The brutal drainage left the country's culture without names like the philosopher Risieri Frondizi; the epistemologist, physicist and meteorologist Rolando García, who in exile developed genetic epistemology together with (no less!) Jean Piaget; the historian Tulio Halperín Donghi; the epistemologist Gregorio Klimosvsky; astronomer Catherine Gattegno; the medical psychiatrist Telma Reca, expert in Evolutionary Psychology; atomic physics, Mariana Weissmann ... and Manuel Sadosky, the man who installed the first computer in the country at UBA. Its name was Clementina, it arrived from England in November 1960, and after the Night of the Long Batons, the onganiato turned off their lights. It was decommissioned in 1971.

Of course, the stab against the universities also bled the contents, until then considered excellent. The military intervenors, by order of Onganía, harshly and irrationally censored all the intellectual scaffolding woven in the University of Buenos Aires since its foundation ... 196 years ago!, on August 12, 1821, by Bernardino Rivadavia.

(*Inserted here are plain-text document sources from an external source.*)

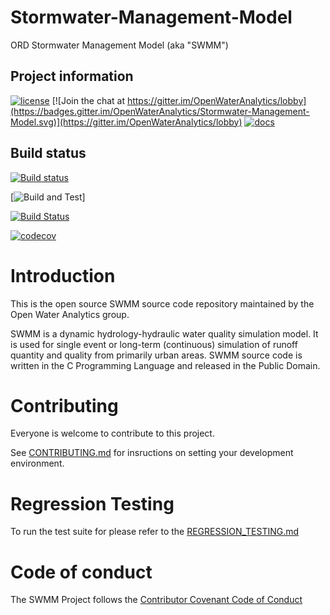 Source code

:# Stormwater-Management-Model

ORD Stormwater Management Model (aka "SWMM")

## Project information

[![license](https://img.shields.io/github/license/mashape/apistatus.svg)](https://github.com/OpenWaterAnalytics/Stormwater-Management-Model)
[![Join the chat at https://gitter.im/OpenWaterAnalytics/lobby](https://badges.gitter.im/OpenWaterAnalytics/Stormwater-Management-Model.svg)](https://gitter.im/OpenWaterAnalytics/lobby)
[![docs](https://img.shields.io/badge/docs-passing-green.svg)](http://wateranalytics.org/Stormwater-Management-Model/)

## Build status
[![Build status](https://ci.appveyor.com/api/projects/status/heoi23kwjh15od04/branch/develop?svg=true)](https://ci.appveyor.com/project/OpenWaterAnalytics/stormwater-management-model/branch/develop)

[![Build and Test](https://github.com/OpenWaterAnalytics/Stormwater-Management-Model/workflows/Build%20and%20Test/badge.svg?branch=ci_tools_scripts)]

[![Build Status](https://travis-ci.org/OpenWaterAnalytics/Stormwater-Management-Model.svg?branch=develop)](https://travis-ci.org/OpenWaterAnalytics/Stormwater-Management-Model)

[![codecov](https://codecov.io/gh/OpenWaterAnalytics/Stormwater-Management-Model/branch/develop/graph/badge.svg)](https://codecov.io/gh/OpenWaterAnalytics/Stormwater-Management-Model)

# Introduction
This is the open source SWMM source code repository maintained by the Open
Water Analytics group.

SWMM is a dynamic hydrology-hydraulic water quality simulation model. It is
used for single event or long-term (continuous) simulation of runoff quantity
and quality from primarily urban areas. SWMM source code is written in the C
Programming Language and released in the Public Domain.

# Contributing

Everyone is welcome to contribute to this project.

See [CONTRIBUTING.md](https://github.com/OpenWaterAnalytics/Stormwater-Management-Model/blob/develop/.github/CONTRIBUTING.md) for insructions on setting your development environment.

# Regression Testing

To run the test suite for please refer to the [REGRESSION_TESTING.md](https://github.com/OpenWaterAnalytics/Stormwater-Management-Model/blob/develop/.github/REGRESSION_TESTING.md)

# Code of conduct

The SWMM Project follows the [Contributor Covenant Code of Conduct](https://github.com/OpenWaterAnalytics/Stormwater-Management-Model/blob/develop/.github/CODE_OF_CONDUCT.md)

With the National Constitution abolished and replaced by the Statute of the Argentine Revolution, Congress and the Supreme Court dissolved, all provinces intervened and all political activity prohibited, the University, before the terrifying night of July 29, was – it seemed – a holy island. But Luis Botet, the comptroller of the UBA anointed by the messiah who promised a century of military boots, assumed with a coup de grace: "Authority is above science."

Onganía was dismissed in 1970 – annus terribilis – after the Cordobazo and with half the country in flames: protests and workers' strikes and the debut of the Montoneros with the kidnapping and murder of General Pedro Eugenio Aramburu. He was replaced, just for eight months, by the inconsequential General Roberto Marcelo Levingston, displaced by his peer Alejandro Agustín Lanusse.

The university continued to be lethargic and forgotten. And the blackout was still missing, the tragedy of the Process: the criminal dictatorship 1976-1983.

Ominous shadows until Alfonsín: democracy recovered.

The proud ship has sailed again. But the lost time, the nullified science, the silenced talent of its professors, will never be recovered.

It is impossible to calculate, in terms of cultural backwardness, the wound opened by the dictator. The one who, like the Nazis Göring and Goebbels, or the Francoist Millán-Astray (the quote is attributed to all three), when he heard the word culture did not draw his pistol: he resorted to long canes.

(Post scriptum: at midnight on June 30, 1966, one day after the massive attack on the universities, the editor-in-chief of Primera Plana magazine, Julio Algañaraz, recalled The Night of the Long Knives, a bloody political purge - July 1, 1934 – within the Nazi party that ended with a massacre. In Operation Hummingbird – as it was called – knives were not used: it is an old German metaphor. That memory dictated a cover title that went down in history : The night of the long batons).